Input material START

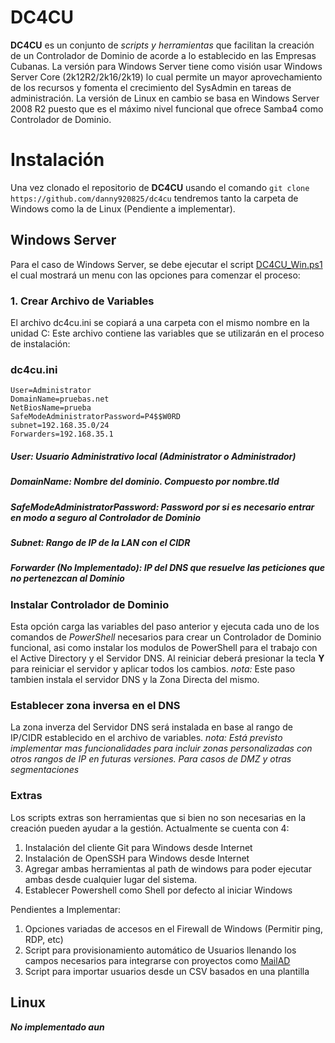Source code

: # DC4CU

**DC4CU** es un conjunto de *scripts y herramientas* que facilitan la creación de un Controlador de Dominio de acorde a lo establecido en las Empresas Cubanas. La versión para Windows Server tiene como visión usar Windows Server Core (2k12R2/2k16/2k19) lo cual permite un mayor aprovechamiento de los recursos y fomenta el crecimiento del SysAdmin en tareas de administración. La versión de Linux en cambio se basa en Windows Server 2008 R2 puesto que es el máximo nivel funcional que ofrece Samba4 como Controlador de Dominio.


# Instalación

Una vez clonado el repositorio de **DC4CU** usando el comando 
`
git clone https://github.com/danny920825/dc4cu
` tendremos tanto la carpeta de Windows como la de Linux (Pendiente a implementar). 



## Windows Server

Para el caso de Windows Server, se debe ejecutar el script [DC4CU_Win.ps1](https://github.com/danny920825/DC4CU/blob/main/windows/DC4CU_Win.ps1 "DC4CU_Win.ps1") el cual mostrará un menu con las opciones para comenzar el proceso:

### 1. Crear Archivo de Variables
El archivo dc4cu.ini se copiará a una carpeta con el mismo nombre en la unidad C:
Este archivo contiene las variables que se utilizarán en el proceso de instalación:
### dc4cu.ini
```
User=Administrator
DomainName=pruebas.net
NetBiosName=prueba
SafeModeAdministratorPassword=P4$$W0RD
subnet=192.168.35.0/24
Forwarders=192.168.35.1
```

##### User: Usuario Administrativo local (Administrator o Administrador)
##### DomainName: Nombre del dominio. Compuesto por nombre.tld
##### SafeModeAdministratorPassword: Password por si es necesario entrar en modo a seguro al Controlador de Dominio
##### Subnet: Rango de IP de la LAN con el CIDR
##### Forwarder (No Implementado): IP del DNS que resuelve las peticiones que no pertenezcan al Dominio




### Instalar Controlador de Dominio

Esta opción carga las variables del paso anterior y ejecuta cada uno de los comandos de *PowerShell* necesarios para crear un Controlador de Dominio funcional, asi como instalar los modulos de PowerShell para el trabajo con el Active Directory y el Servidor DNS. Al reiniciar deberá presionar la tecla **Y** para reiniciar el servidor y aplicar todos los cambios. 
*nota:* Este paso tambien instala el servidor DNS y la Zona Directa del mismo.

### Establecer zona inversa en el DNS

La zona inverza del Servidor DNS será instalada en base al rango de IP/CIDR establecido en el archivo de variables.
*nota: Está previsto implementar mas funcionalidades para incluir zonas personalizadas con otros rangos de IP en futuras versiones. Para casos de DMZ y otras segmentaciones*

### Extras

Los scripts extras son herramientas que si bien no son necesarias en la creación pueden ayudar a la gestión. Actualmente se cuenta con 4:
1. Instalación del cliente Git para Windows desde Internet
2. Instalación de OpenSSH para Windows desde Internet
3. Agregar ambas herramientas al path de windows para poder ejecutar ambas desde cualquier lugar del sistema.
4. Establecer Powershell como Shell por defecto al iniciar Windows

Pendientes a Implementar:
1. Opciones variadas de accesos en el Firewall de Windows (Permitir ping, RDP, etc)
2. Script para provisionamiento automático de Usuarios llenando los campos necesarios para integrarse con proyectos como [MailAD](https://github.com/stdevPavelmc/mailad/) 
3. Script para importar usuarios desde un CSV basados en una plantilla

## Linux

**_No implementado aun_**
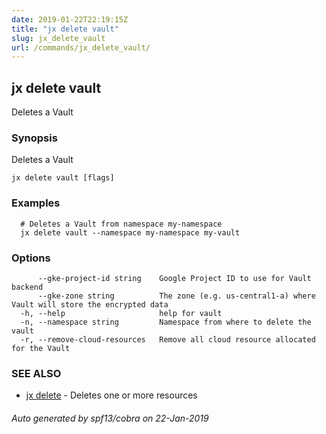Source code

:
 ```yaml
---
date: 2019-01-22T22:19:15Z
title: "jx delete vault"
slug: jx_delete_vault
url: /commands/jx_delete_vault/
---
```

## jx delete vault

Deletes a Vault

### Synopsis

Deletes a Vault

```
jx delete vault [flags]
```

### Examples

```
  # Deletes a Vault from namespace my-namespace
  jx delete vault --namespace my-namespace my-vault
```

### Options

```
      --gke-project-id string    Google Project ID to use for Vault backend
      --gke-zone string          The zone (e.g. us-central1-a) where Vault will store the encrypted data
  -h, --help                     help for vault
  -n, --namespace string         Namespace from where to delete the vault
  -r, --remove-cloud-resources   Remove all cloud resource allocated for the Vault
```

### SEE ALSO

* [jx delete](/commands/jx_delete/)	 - Deletes one or more resources

###### Auto generated by spf13/cobra on 22-Jan-2019
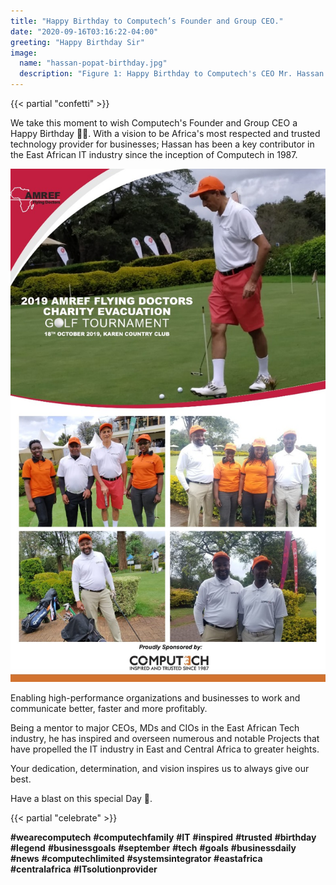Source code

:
 ```yaml
---
title: "Happy Birthday to Computech’s Founder and Group CEO."
date: "2020-09-16T03:16:22-04:00"
greeting: "Happy Birthday Sir"
image:
  name: "hassan-popat-birthday.jpg"
  description: "Figure 1: Happy Birthday to Computech's CEO Mr. Hassan Popat"
---
```


{{< partial "confetti" >}}

We take this moment to wish Computech's Founder and Group CEO a Happy Birthday 🎉🎂.  With a vision to be Africa's most respected and trusted technology provider for businesses; Hassan has been a key contributor in the East African IT industry since the inception of Computech in 1987. 


![Figure 2: Hassan Popat Computech CEO in AMREF's Flying Doctors Charity Evacuation](/images/hassan-popat-ceo-golf.jpg)

Enabling high-performance organizations and businesses to work and communicate better, faster and more profitably.

Being a mentor to major CEOs, MDs and CIOs in the East African Tech industry, he has inspired and overseen numerous and notable Projects that have propelled the IT industry in East and Central Africa to greater heights.

Your dedication, determination, and vision inspires us to always give our best.

Have a blast on this special Day 🥂.

{{< partial "celebrate" >}}

__#wearecomputech__ __#computechfamily__ __#IT__ __#inspired__ __#trusted__ __#birthday__ __#legend__ __#businessgoals__ __#september__ __#tech__ __#goals__ __#businessdaily__ __#news__ __#computechlimited__ __#systemsintegrator__ __#eastafrica__ __#centralafrica__ __#ITsolutionprovider__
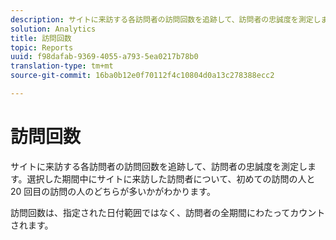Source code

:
 ```yaml
---
description: サイトに来訪する各訪問者の訪問回数を追跡して、訪問者の忠誠度を測定します。選択した期間中にサイトに来訪した訪問者について、初めての訪問の人と 20 回目の訪問の人のどちらが多いかがわかります。
solution: Analytics
title: 訪問回数
topic: Reports
uuid: f98dafab-9369-4055-a793-5ea0217b78b0
translation-type: tm+mt
source-git-commit: 16ba0b12e0f70112f4c10804d0a13c278388ecc2

---
```



# 訪問回数

サイトに来訪する各訪問者の訪問回数を追跡して、訪問者の忠誠度を測定します。選択した期間中にサイトに来訪した訪問者について、初めての訪問の人と 20 回目の訪問の人のどちらが多いかがわかります。

訪問回数は、指定された日付範囲ではなく、訪問者の全期間にわたってカウントされます。
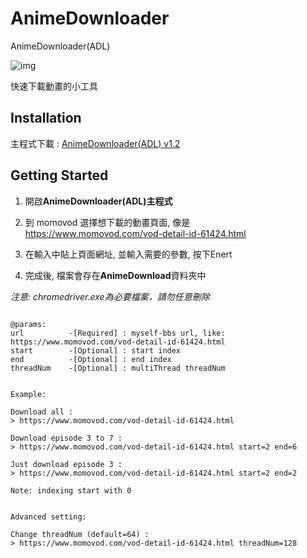 # AnimeDownloader

AnimeDownloader(ADL)

![img](https://i.imgur.com/pkHFupn.gif)

快速下載動畫的小工具

## Installation

主程式下載 : [AnimeDownloader(ADL) v1.2](https://github.com/md9830415/AnimeDownloader/releases/tag/v1.2.1)

## Getting Started

1. 開啟**AnimeDownloader\(ADL\)主程式**

2. 到 momovod 選擇想下載的動畫頁面, 像是 https://www.momovod.com/vod-detail-id-61424.html

3. 在輸入中貼上頁面網址, 並輸入需要的參數, 按下Enert

4. 完成後, 檔案會存在**AnimeDownload**資料夾中

*注意: chromedriver.exe為必要檔案，請勿任意刪除*

```

@params:
url          -[Required] : myself-bbs url, like: https://www.momovod.com/vod-detail-id-61424.html
start        -[Optional] : start index
end          -[Optional] : end index
threadNum    -[Optional] : multiThread threadNum


Example:

Download all :
> https://www.momovod.com/vod-detail-id-61424.html

Download episode 3 to 7 :
> https://www.momovod.com/vod-detail-id-61424.html start=2 end=6

Just download episode 3 :
> https://www.momovod.com/vod-detail-id-61424.html start=2 end=2

Note: indexing start with 0


Advanced setting:

Change threadNum (default=64) :
> https://www.momovod.com/vod-detail-id-61424.html threadNum=128

```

Input material END

*Assignment*. Every line above should be copied exactly; do not carry over the pictures.

*Your response*.
Source code

: # DC4CU

**DC4CU** es un conjunto de *scripts y herramientas* que facilitan la creación de un Controlador de Dominio de acorde a lo establecido en las Empresas Cubanas. La versión para Windows Server tiene como visión usar Windows Server Core (2k12R2/2k16/2k19) lo cual permite un mayor aprovechamiento de los recursos y fomenta el crecimiento del SysAdmin en tareas de administración. La versión de Linux en cambio se basa en Windows Server 2008 R2 puesto que es el máximo nivel funcional que ofrece Samba4 como Controlador de Dominio.


# Instalación

Una vez clonado el repositorio de **DC4CU** usando el comando 
`
git clone https://github.com/danny920825/dc4cu
` tendremos tanto la carpeta de Windows como la de Linux (Pendiente a implementar). 



## Windows Server

Para el caso de Windows Server, se debe ejecutar el script [DC4CU_Win.ps1](https://github.com/danny920825/DC4CU/blob/main/windows/DC4CU_Win.ps1 "DC4CU_Win.ps1") el cual mostrará un menu con las opciones para comenzar el proceso:

### 1. Crear Archivo de Variables
El archivo dc4cu.ini se copiará a una carpeta con el mismo nombre en la unidad C:
Este archivo contiene las variables que se utilizarán en el proceso de instalación:
### dc4cu.ini
```
User=Administrator
DomainName=pruebas.net
NetBiosName=prueba
SafeModeAdministratorPassword=P4$$W0RD
subnet=192.168.35.0/24
Forwarders=192.168.35.1
```

##### User: Usuario Administrativo local (Administrator o Administrador)
##### DomainName: Nombre del dominio. Compuesto por nombre.tld
##### SafeModeAdministratorPassword: Password por si es necesario entrar en modo a seguro al Controlador de Dominio
##### Subnet: Rango de IP de la LAN con el CIDR
##### Forwarder (No Implementado): IP del DNS que resuelve las peticiones que no pertenezcan al Dominio




### Instalar Controlador de Dominio

Esta opción carga las variables del paso anterior y ejecuta cada uno de los comandos de *PowerShell* necesarios para crear un Controlador de Dominio funcional, asi como instalar los modulos de PowerShell para el trabajo con el Active Directory y el Servidor DNS. Al reiniciar deberá presionar la tecla **Y** para reiniciar el servidor y aplicar todos los cambios. 
*nota:* Este paso tambien instala el servidor DNS y la Zona Directa del mismo.

### Establecer zona inversa en el DNS

La zona inverza del Servidor DNS será instalada en base al rango de IP/CIDR establecido en el archivo de variables.
*nota: Está previsto implementar mas funcionalidades para incluir zonas personalizadas con otros rangos de IP en futuras versiones. Para casos de DMZ y otras segmentaciones*

### Extras

Los scripts extras son herramientas que si bien no son necesarias en la creación pueden ayudar a la gestión. Actualmente se cuenta con 4:
1. Instalación del cliente Git para Windows desde Internet
2. Instalación de OpenSSH para Windows desde Internet
3. Agregar ambas herramientas al path de windows para poder ejecutar ambas desde cualquier lugar del sistema.
4. Establecer Powershell como Shell por defecto al iniciar Windows

Pendientes a Implementar:
1. Opciones variadas de accesos en el Firewall de Windows (Permitir ping, RDP, etc)
2. Script para provisionamiento automático de Usuarios llenando los campos necesarios para integrarse con proyectos como [MailAD](https://github.com/stdevPavelmc/mailad/) 
3. Script para importar usuarios desde un CSV basados en una plantilla

## Linux

**_No implementado aun_**
Source code

:
 ```yaml
---
date: 2019-01-22T22:19:15Z
title: "jx delete vault"
slug: jx_delete_vault
url: /commands/jx_delete_vault/
---
```

## jx delete vault

Deletes a Vault

### Synopsis

Deletes a Vault

```
jx delete vault [flags]
```

### Examples

```
  # Deletes a Vault from namespace my-namespace
  jx delete vault --namespace my-namespace my-vault
```

### Options

```
      --gke-project-id string    Google Project ID to use for Vault backend
      --gke-zone string          The zone (e.g. us-central1-a) where Vault will store the encrypted data
  -h, --help                     help for vault
  -n, --namespace string         Namespace from where to delete the vault
  -r, --remove-cloud-resources   Remove all cloud resource allocated for the Vault
```

### SEE ALSO

* [jx delete](/commands/jx_delete/)	 - Deletes one or more resources

###### Auto generated by spf13/cobra on 22-Jan-2019
Source code

:
 ```yaml
---
title: "Happy Birthday to Computech’s Founder and Group CEO."
date: "2020-09-16T03:16:22-04:00"
greeting: "Happy Birthday Sir"
image:
  name: "hassan-popat-birthday.jpg"
  description: "Figure 1: Happy Birthday to Computech's CEO Mr. Hassan Popat"
---
```


{{< partial "confetti" >}}

We take this moment to wish Computech's Founder and Group CEO a Happy Birthday 🎉🎂.  With a vision to be Africa's most respected and trusted technology provider for businesses; Hassan has been a key contributor in the East African IT industry since the inception of Computech in 1987. 


![Figure 2: Hassan Popat Computech CEO in AMREF's Flying Doctors Charity Evacuation](/images/hassan-popat-ceo-golf.jpg)

Enabling high-performance organizations and businesses to work and communicate better, faster and more profitably.

Being a mentor to major CEOs, MDs and CIOs in the East African Tech industry, he has inspired and overseen numerous and notable Projects that have propelled the IT industry in East and Central Africa to greater heights.

Your dedication, determination, and vision inspires us to always give our best.

Have a blast on this special Day 🥂.

{{< partial "celebrate" >}}

__#wearecomputech__ __#computechfamily__ __#IT__ __#inspired__ __#trusted__ __#birthday__ __#legend__ __#businessgoals__ __#september__ __#tech__ __#goals__ __#businessdaily__ __#news__ __#computechlimited__ __#systemsintegrator__ __#eastafrica__ __#centralafrica__ __#ITsolutionprovider__
Source code

:
 ```yaml
---
description: サイトに来訪する各訪問者の訪問回数を追跡して、訪問者の忠誠度を測定します。選択した期間中にサイトに来訪した訪問者について、初めての訪問の人と 20 回目の訪問の人のどちらが多いかがわかります。
solution: Analytics
title: 訪問回数
topic: Reports
uuid: f98dafab-9369-4055-a793-5ea0217b78b0
translation-type: tm+mt
source-git-commit: 16ba0b12e0f70112f4c10804d0a13c278388ecc2

---
```



# 訪問回数

サイトに来訪する各訪問者の訪問回数を追跡して、訪問者の忠誠度を測定します。選択した期間中にサイトに来訪した訪問者について、初めての訪問の人と 20 回目の訪問の人のどちらが多いかがわかります。

訪問回数は、指定された日付範囲ではなく、訪問者の全期間にわたってカウントされます。
 # AnimeDownloader

AnimeDownloader(ADL)

![img](https://i.imgur.com/pkHFupn.gif)

快速下載動畫的小工具

## Installation

主程式下載 : [AnimeDownloader(ADL) v1.2](https://github.com/md9830415/AnimeDownloader/releases/tag/v1.2.1)

## Getting Started

1. 開啟**AnimeDownloader\(ADL\)主程式**

2. 到 momovod 選擇想下載的動畫頁面, 像是 https://www.momovod.com/vod-detail-id-61424.html

3. 在輸入中貼上頁面網址, 並輸入需要的參數, 按下Enert

4. 完成後, 檔案會存在**AnimeDownload**資料夾中

*注意: chromedriver.exe為必要檔案，請勿任意刪除*

```

@params:
url          -[Required] : myself-bbs url, like: https://www.momovod.com/vod-detail-id-61424.html
start        -[Optional] : start index
end          -[Optional] : end index
threadNum    -[Optional] : multiThread threadNum


Example:

Download all :
> https://www.momovod.com/vod-detail-id-61424.html

Download episode 3 to 7 :
> https://www.momovod.com/vod-detail-id-61424.html start=2 end=6

Just download episode 3 :
> https://www.momovod.com/vod-detail-id-61424.html start=2 end=2

Note: indexing start with 0


Advanced setting:

Change threadNum (default=64) :
> https://www.momovod.com/vod-detail-id-61424.html threadNum=128

```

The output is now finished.